Descriptor Table Approach: Technical Specification

Specification Status

This document provides a detailed technical specification for the descriptor table approach to the Itanium C++ Contracts ABI. It incorporates robustness and portability considerations:

  • Header expanded: explicit data_size, header_size, flags, native-endian definition

  • Wider counts: 16-bit num_entries and 32-bit offsets (removes hard caps)

  • Alignment rules defined; padding in static_data allowed/required as needed

  • Bounds and alignment validation rules for runtimes

  • Corrected field ID ranges and type assignments

  • Vendor field namespacing defined to avoid collisions

  • Optional sorted entries and optional index for faster lookup

  • Clarified deduplication scope (within link unit; not across DSOs)

  • Reentrancy/termination rules for handlers

  • Minimal dynamic_data TLV defined for future-proofing

Overview

This document specifies the descriptor table approach for the Itanium C++ Contracts ABI. The approach separates metadata describing data layout from the field data itself, enabling ABI-stable evolution, efficient field omission, and vendor extensibility without coordination.

Core Concept

Contract violation data consists of two components:

  1. Metadata (descriptor table): Describes what fields exist and where they are located within the static data blob

  2. Data (static_data blob): Tightly packed field values (pointers, strings, scalars), with padding as required for alignment

Properties:

  • ABI stability: Metadata can describe any layout without breaking compatibility

  • Efficiency: Metadata is shared across contracts; data is compact and aligned

  • Extensibility: New field types are added without changing existing structures

ABI Interface

Entrypoint Function

namespace __cxxabiv1 {

// Primary entrypoint - all parameters explicit
[[noreturn]]
void __cxa_contract_violation_entrypoint(
    const __cxa_descriptor_table_t* static_descriptor,
    const void* static_data,
    __cxa_detection_mode_t mode,
    __cxa_evaluation_semantic_t semantic,
    const __cxa_runtime_data_t* dynamic_data, // see TLV below (may be nullptr)
    void* reserved
);

} // namespace __cxxabiv1

Parameters:

  • static_descriptor: Pointer to descriptor table (compile-time constant)

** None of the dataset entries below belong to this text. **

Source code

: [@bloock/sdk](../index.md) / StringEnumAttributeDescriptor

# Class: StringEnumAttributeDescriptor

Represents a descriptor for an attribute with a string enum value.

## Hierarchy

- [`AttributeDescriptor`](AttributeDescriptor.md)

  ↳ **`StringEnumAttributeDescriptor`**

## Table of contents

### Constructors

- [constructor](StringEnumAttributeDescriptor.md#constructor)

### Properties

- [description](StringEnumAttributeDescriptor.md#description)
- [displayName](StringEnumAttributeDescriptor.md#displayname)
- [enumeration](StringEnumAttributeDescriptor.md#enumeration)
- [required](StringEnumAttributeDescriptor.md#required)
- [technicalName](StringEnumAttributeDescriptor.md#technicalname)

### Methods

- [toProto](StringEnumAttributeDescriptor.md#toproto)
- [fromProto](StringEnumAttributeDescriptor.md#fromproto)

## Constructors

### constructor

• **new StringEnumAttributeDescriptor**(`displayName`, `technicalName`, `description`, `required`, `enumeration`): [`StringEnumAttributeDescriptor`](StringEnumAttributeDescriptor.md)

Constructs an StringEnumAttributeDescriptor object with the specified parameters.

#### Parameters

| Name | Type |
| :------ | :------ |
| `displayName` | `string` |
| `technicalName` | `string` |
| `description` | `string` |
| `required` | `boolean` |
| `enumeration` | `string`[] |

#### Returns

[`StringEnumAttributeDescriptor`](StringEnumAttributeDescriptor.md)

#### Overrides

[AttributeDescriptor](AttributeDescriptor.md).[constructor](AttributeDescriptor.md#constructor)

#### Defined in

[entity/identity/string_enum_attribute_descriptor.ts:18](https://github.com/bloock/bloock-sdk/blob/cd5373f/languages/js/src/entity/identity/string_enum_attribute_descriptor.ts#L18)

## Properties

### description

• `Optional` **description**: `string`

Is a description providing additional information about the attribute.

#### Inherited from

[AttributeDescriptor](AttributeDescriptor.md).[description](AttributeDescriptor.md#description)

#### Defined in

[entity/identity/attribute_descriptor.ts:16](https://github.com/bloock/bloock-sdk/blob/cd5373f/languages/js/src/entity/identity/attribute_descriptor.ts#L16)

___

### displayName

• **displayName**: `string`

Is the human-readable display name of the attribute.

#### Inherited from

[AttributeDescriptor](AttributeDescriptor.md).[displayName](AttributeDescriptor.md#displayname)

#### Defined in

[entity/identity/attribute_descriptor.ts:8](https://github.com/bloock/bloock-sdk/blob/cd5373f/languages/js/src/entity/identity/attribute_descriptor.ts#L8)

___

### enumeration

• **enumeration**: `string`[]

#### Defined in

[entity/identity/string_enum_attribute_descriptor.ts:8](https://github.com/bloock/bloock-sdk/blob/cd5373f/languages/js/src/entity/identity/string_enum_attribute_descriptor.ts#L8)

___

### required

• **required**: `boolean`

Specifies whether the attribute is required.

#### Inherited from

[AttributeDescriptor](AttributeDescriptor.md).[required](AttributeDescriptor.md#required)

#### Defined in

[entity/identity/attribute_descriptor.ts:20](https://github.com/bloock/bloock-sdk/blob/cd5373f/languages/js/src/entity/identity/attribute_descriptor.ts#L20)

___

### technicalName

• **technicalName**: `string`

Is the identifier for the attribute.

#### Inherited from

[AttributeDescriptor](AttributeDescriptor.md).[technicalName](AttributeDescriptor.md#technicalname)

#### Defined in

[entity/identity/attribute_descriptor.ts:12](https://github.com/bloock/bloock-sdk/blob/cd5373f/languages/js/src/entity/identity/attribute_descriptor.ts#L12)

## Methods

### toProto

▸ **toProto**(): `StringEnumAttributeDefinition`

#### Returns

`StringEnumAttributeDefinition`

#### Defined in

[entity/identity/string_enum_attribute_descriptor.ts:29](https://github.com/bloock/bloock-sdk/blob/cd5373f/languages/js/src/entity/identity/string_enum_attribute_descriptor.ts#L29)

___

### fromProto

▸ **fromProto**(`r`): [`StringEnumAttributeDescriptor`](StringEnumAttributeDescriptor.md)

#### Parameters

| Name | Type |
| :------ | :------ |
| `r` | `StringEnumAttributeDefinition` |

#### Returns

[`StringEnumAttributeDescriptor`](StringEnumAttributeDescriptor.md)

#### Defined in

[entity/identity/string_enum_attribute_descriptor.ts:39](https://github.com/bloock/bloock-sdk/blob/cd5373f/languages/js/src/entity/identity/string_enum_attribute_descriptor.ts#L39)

  • static_data: Pointer to packed field data (compile-time constant)

  • mode: How violation was detected (predicate_false or evaluation_exception)

  • semantic: Evaluation semantic (enforced or observed)

  • dynamic_data: Optional runtime-generated TLV data (nullptr if none)

  • reserved: Reserved for future use

Runtime behavior requirements:

  • The entrypoint constructs std::contract_violation and invokes the registered violation handler.

  • If the handler returns or throws, the runtime must force termination (e.g., std::terminate()).

  • A reentrancy guard must prevent infinite recursion if a contract fails within the handler; on reentry, terminate immediately.

Binary Format

Endianness

  • All multi-byte integer fields in the descriptor and entries are encoded in the platform’s native endianness.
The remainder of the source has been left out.